Tools

nlppln contains the following tools:

anonymize.cwl

Replace named entities in a directory of text files.

Can be used as part of an data anonymization workflow.

apachetika.cwl

Convert Word documents to text using Apache Tika.

archive2dir.cwl

Extract archive and recursively put all files in the output directory.

Uses Patool for extracting archives.

basic-text-statistics.cwl

Output a csv file with basic text statistics (#tokens, #sentences).

check-utf8.cwl

Convert text files to utf-8 encoding.

Uses BeautifulSoup’s Unicode, Dammit module to guess the file encoding if it isn’t utf-8.

clear-xml-elements.cwl

Empty (i.e. remove all content from) specified XML elements in the XML file.

copy-and-rename.cwl

Copy a file and optionally rename it.

File renaming options are: copy (don’t rename), spaces (remove spaces, default), and random (generate a random file name. The file extension is copied too.) If the renaming option is spaces, this tool must be run with the --relax-path-checks option, because it accepts file names with spaces, which CWL normally does not accept.

create-chunked-list.cwl

No documentation

delete-empty-files.cwl

No documentation

filter-nes.cwl

Control which named entities will be removed.

See replace-ner.cwl.

flatten-dirs.cwl

Given a list of directories, return a directory that contains all the files in the input directories.

By default the name of the output directory is flattened. You can specify a different name using the –dir_name option.

freqs.cwl

Return a sorted list of word frequencies in the corpus.

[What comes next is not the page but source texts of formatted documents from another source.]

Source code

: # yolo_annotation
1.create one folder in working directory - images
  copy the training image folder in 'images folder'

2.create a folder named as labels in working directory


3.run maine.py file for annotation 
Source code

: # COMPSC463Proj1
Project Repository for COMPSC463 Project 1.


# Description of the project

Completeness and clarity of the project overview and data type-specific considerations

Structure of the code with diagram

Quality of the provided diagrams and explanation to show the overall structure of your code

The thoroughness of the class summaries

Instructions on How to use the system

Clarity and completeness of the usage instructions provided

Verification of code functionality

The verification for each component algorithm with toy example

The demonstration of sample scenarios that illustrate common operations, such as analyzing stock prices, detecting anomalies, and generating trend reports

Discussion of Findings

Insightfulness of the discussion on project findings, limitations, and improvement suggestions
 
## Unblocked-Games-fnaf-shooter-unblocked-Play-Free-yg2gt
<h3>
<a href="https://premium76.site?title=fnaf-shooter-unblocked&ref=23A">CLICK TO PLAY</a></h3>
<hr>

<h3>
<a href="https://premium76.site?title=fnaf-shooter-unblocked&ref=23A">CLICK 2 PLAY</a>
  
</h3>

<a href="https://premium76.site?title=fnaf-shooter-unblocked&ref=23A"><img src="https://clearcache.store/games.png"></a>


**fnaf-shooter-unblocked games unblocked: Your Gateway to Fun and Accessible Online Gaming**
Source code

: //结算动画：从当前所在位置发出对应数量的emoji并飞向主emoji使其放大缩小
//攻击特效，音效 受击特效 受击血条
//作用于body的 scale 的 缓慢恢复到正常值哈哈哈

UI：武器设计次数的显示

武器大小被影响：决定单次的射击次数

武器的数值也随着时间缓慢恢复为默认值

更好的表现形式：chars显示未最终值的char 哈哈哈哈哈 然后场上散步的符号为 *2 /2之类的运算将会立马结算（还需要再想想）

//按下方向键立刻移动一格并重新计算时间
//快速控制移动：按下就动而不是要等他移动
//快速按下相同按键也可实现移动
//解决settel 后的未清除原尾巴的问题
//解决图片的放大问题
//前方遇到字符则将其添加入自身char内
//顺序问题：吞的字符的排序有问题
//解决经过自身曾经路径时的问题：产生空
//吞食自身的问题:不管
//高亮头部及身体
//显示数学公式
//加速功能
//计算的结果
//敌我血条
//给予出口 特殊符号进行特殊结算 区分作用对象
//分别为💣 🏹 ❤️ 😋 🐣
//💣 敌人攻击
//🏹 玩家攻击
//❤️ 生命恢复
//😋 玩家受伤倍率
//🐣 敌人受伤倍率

The corpus should consist of files containing space-separated tokens.

frog-dir.cwl

Frog a directory of text files.

frog-single-text.cwl

Frog a single text file.

frog-to-saf.cwl

Convert frog csv output to saf.

gather-dirs.cwl

Given a list of directories, return a directory that contains all the files in the input directories.

By default the name of the output directory is gathered. You can specify a different name using the –dir_name option.

ixa-pipe-tok.cwl

Tokenize a text using ixa-pipe-tok.

liwc-tokenized.cwl

Apply LIWC to a directory of tokenized text files.

The text files have to contain space separated tokens.

lowercase.cwl

Lowercase a text.

ls.cwl

List files in a directory.

This command can be used to convert a Directory into a list of files. This list can be filtered on file name by specifying --endswith.

ls_chunk.cwl

No documentation

merge-csv.cwl

Merge csv files (with the same header) into a single csv file.

mkdir.cwl

Create directory

normalize-whitespace-punctuation.cwl

Normalize whitespace and punctuation.

Replace multiple subsequent occurrences of whitespace characters and punctuation with a single occurrence.

prettify-xml.cwl

Pretty print xml file.

Uses BeautifulSoup pretty printing.

remove-newlines.cwl

Remove newlines from a text.

remove-xml-elements.cwl

Remove specified XML elements from XML file.

replace-ner.cwl

Replace named entities in saf files.

Named entities can be replaced with their type or deleted.

saf-to-freqs.cwl

Return csv file wit a ranked list of (word, pos) pairs.

The list can be of (word, pos) pairs of (lemma, pos) pairs.

saf-to-txt.cwl

Convert saf to space separated tokens.

save-dir-to-subdir.cwl

Save a directory to a subdirectory.

Puts inner_dir into the outer_dir.

save-files-to-dir.cwl

Save a list of files to a directory.

If the dir_name is not specified, it is set to the string before the rightmost - of the nameroot of the first input file (e.g., input-file-1-0000.txt becomes input-file-1). If the file name does not contain a -, the nameroot is used (e.g. input.txt becomes input).

save-ner-data.cwl

Create csv file with statistics about named entities.

By editing the csv file, you can control which named entities are replaced or removed using replace-ner.cwl.

tar.cwl

Extract zipped tar archives.

textDNA-generate.cwl

Generate data to vizualize using TextDNA.

xml-to-text.cwl

Extract text from an XML element and save it to a file.

zip-dir-flat.cwl

Compress a directory into a zip archive.

All structure is removed from the input directory. So, if you unzip the archive, you get a flat list of files.